§ TASK REQUIREMENTS:
For each line of the data below that holds "operatorname", copy the line.

INFORMATION SHOWN section start

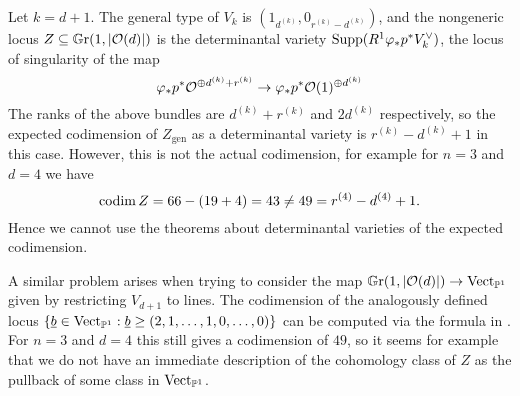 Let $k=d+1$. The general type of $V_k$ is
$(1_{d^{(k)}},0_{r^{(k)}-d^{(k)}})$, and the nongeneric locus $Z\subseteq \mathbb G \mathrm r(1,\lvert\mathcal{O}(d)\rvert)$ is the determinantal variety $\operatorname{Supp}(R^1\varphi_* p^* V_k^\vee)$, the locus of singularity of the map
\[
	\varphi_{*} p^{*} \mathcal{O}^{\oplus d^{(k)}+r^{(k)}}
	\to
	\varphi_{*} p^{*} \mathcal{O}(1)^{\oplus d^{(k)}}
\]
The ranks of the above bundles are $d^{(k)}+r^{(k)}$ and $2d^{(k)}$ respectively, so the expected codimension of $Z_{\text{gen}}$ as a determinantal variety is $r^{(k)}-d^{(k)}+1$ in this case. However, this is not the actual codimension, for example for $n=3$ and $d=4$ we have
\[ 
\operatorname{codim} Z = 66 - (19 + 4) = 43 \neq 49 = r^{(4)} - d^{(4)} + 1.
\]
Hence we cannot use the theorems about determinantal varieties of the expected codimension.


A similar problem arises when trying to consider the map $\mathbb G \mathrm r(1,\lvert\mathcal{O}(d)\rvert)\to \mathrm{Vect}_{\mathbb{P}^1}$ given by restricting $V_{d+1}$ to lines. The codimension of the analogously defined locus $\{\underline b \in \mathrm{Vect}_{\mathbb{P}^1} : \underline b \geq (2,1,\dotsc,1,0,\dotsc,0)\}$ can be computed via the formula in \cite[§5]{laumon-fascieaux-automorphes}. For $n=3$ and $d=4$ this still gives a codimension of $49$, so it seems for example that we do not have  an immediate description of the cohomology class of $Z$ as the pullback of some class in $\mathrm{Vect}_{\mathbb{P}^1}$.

INFORMATION SHOWN section end
INFORMATION SHOWN section start

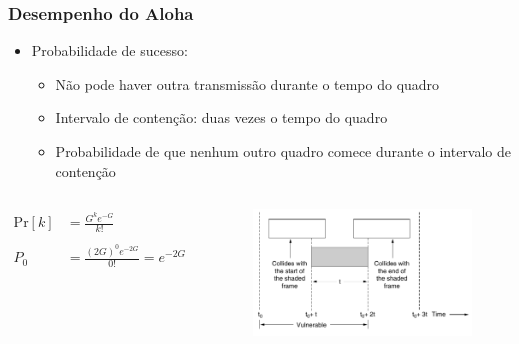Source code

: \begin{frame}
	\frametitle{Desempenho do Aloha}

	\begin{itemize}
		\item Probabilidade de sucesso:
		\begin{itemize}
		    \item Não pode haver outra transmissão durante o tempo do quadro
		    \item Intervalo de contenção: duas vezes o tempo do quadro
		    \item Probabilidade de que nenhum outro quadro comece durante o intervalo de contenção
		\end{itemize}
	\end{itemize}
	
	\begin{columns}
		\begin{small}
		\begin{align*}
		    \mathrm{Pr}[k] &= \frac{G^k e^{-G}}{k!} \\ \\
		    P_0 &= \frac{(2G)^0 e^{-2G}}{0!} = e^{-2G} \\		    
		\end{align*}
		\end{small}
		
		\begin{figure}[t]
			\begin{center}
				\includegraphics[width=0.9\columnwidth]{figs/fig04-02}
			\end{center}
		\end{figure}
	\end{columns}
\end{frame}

INFORMATION SHOWN section end

§ YOUR SOLUTION:
$(1_{d^{(k)}},0_{r^{(k)}-d^{(k)}})$, and the nongeneric locus $Z\subseteq \mathbb G \mathrm r(1,\lvert\mathcal{O}(d)\rvert)$ is the determinantal variety $\operatorname{Supp}(R^1\varphi_* p^* V_k^\vee)$, the locus of singularity of the map
\operatorname{codim} Z = 66 - (19 + 4) = 43 \neq 49 = r^{(4)} - d^{(4)} + 1.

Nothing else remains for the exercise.